TRY IT:
Write the listing below out again word for word, without a single picture.
---+---
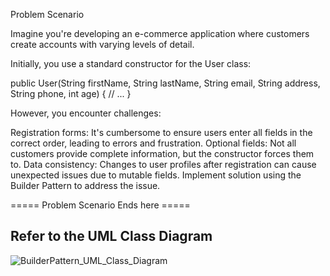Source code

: Problem Scenario

Imagine you're developing an e-commerce application where customers create accounts with varying levels of detail.

Initially, you use a standard constructor for the User class:

public User(String firstName, String lastName, String email,
           String address, String phone, int age) {
     // ...
}

However, you encounter challenges:

Registration forms: It's cumbersome to ensure users enter all fields in the correct order, leading to errors and frustration.
Optional fields: Not all customers provide complete information, but the constructor forces them to.
Data consistency: Changes to user profiles after registration can cause unexpected issues due to mutable fields.
Implement solution using the Builder Pattern to address the issue.

===== Problem Scenario Ends here =====

## Refer to the UML Class Diagram
![BuilderPattern_UML_Class_Diagram](https://github.com/alea-progaming/SoftEng2-3CS1/assets/110019094/4dc6e4e5-2838-4fca-b4ef-1b7a0b8907d0)

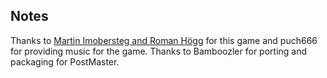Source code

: ## Notes

Thanks to [Martin Imobersteg and Roman Högg](https://github.com/bugix/OpenGGS) for this game and puch666 for providing music for the game. Thanks to Bamboozler for porting and packaging for PostMaster.

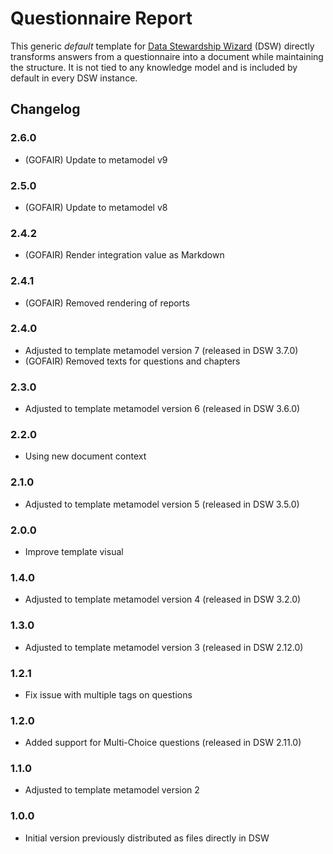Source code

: # Questionnaire Report

This generic *default* template for [Data Stewardship Wizard](https://ds-wizard.org) (DSW) directly transforms answers from a questionnaire into a document while maintaining the structure. It is not tied to any knowledge model and is included by default in every DSW instance.

## Changelog

### 2.6.0

- (GOFAIR) Update to metamodel v9

### 2.5.0

- (GOFAIR) Update to metamodel v8

### 2.4.2

- (GOFAIR) Render integration value as Markdown

### 2.4.1

- (GOFAIR) Removed rendering of reports

### 2.4.0

- Adjusted to template metamodel version 7 (released in DSW 3.7.0)
- (GOFAIR) Removed texts for questions and chapters

### 2.3.0

- Adjusted to template metamodel version 6 (released in DSW 3.6.0)

### 2.2.0

- Using new document context

### 2.1.0

- Adjusted to template metamodel version 5 (released in DSW 3.5.0)

### 2.0.0

- Improve template visual

### 1.4.0

- Adjusted to template metamodel version 4 (released in DSW 3.2.0)

### 1.3.0

- Adjusted to template metamodel version 3 (released in DSW 2.12.0)

### 1.2.1

- Fix issue with multiple tags on questions

### 1.2.0

- Added support for Multi-Choice questions (released in DSW 2.11.0)

### 1.1.0

- Adjusted to template metamodel version 2

### 1.0.0

- Initial version previously distributed as files directly in DSW
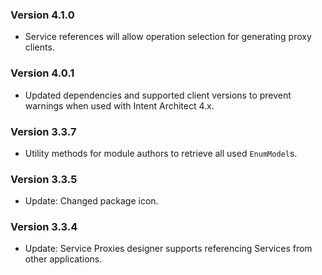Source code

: ### Version 4.1.0

- Service references will allow operation selection for generating proxy clients.

### Version 4.0.1

- Updated dependencies and supported client versions to prevent warnings when used with Intent Architect 4.x.

### Version 3.3.7

- Utility methods for module authors to retrieve all used `EnumModel`s.

### Version 3.3.5

- Update: Changed package icon.

### Version 3.3.4

- Update: Service Proxies designer supports referencing Services from other applications.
---+---
WRITTEN SOLUTION:
Source code

: Problem Scenario

Imagine you're developing an e-commerce application where customers create accounts with varying levels of detail.

Initially, you use a standard constructor for the User class:

public User(String firstName, String lastName, String email,
           String address, String phone, int age) {
     // ...
}

However, you encounter challenges:

Registration forms: It's cumbersome to ensure users enter all fields in the correct order, leading to errors and frustration.
Optional fields: Not all customers provide complete information, but the constructor forces them to.
Data consistency: Changes to user profiles after registration can cause unexpected issues due to mutable fields.
Implement solution using the Builder Pattern to address the issue.

===== Problem Scenario Ends here =====

## Refer to the UML Class Diagram
![BuilderPattern_UML_Class_Diagram](https://github.com/alea-progaming/SoftEng2-3CS1/assets/110019094/4dc6e4e5-2838-4fca-b4ef-1b7a0b8907d0)

Source code

: ## Notes

Thanks to [Martin Imobersteg and Roman Högg](https://github.com/bugix/OpenGGS) for this game and puch666 for providing music for the game. Thanks to Bamboozler for porting and packaging for PostMaster.

Source code

: # Questionnaire Report

This generic *default* template for [Data Stewardship Wizard](https://ds-wizard.org) (DSW) directly transforms answers from a questionnaire into a document while maintaining the structure. It is not tied to any knowledge model and is included by default in every DSW instance.

## Changelog

### 2.6.0

- (GOFAIR) Update to metamodel v9

### 2.5.0

- (GOFAIR) Update to metamodel v8

### 2.4.2

- (GOFAIR) Render integration value as Markdown

### 2.4.1

- (GOFAIR) Removed rendering of reports

### 2.4.0

- Adjusted to template metamodel version 7 (released in DSW 3.7.0)
- (GOFAIR) Removed texts for questions and chapters

### 2.3.0

- Adjusted to template metamodel version 6 (released in DSW 3.6.0)

### 2.2.0

- Using new document context

### 2.1.0

- Adjusted to template metamodel version 5 (released in DSW 3.5.0)

### 2.0.0

- Improve template visual

### 1.4.0

- Adjusted to template metamodel version 4 (released in DSW 3.2.0)

### 1.3.0

- Adjusted to template metamodel version 3 (released in DSW 2.12.0)

### 1.2.1

- Fix issue with multiple tags on questions

### 1.2.0

- Added support for Multi-Choice questions (released in DSW 2.11.0)

### 1.1.0

- Adjusted to template metamodel version 2

### 1.0.0

- Initial version previously distributed as files directly in DSW
Source code

: ### Version 4.1.0

- Service references will allow operation selection for generating proxy clients.

### Version 4.0.1

- Updated dependencies and supported client versions to prevent warnings when used with Intent Architect 4.x.

### Version 3.3.7

- Utility methods for module authors to retrieve all used `EnumModel`s.

### Version 3.3.5

- Update: Changed package icon.

### Version 3.3.4

- Update: Service Proxies designer supports referencing Services from other applications.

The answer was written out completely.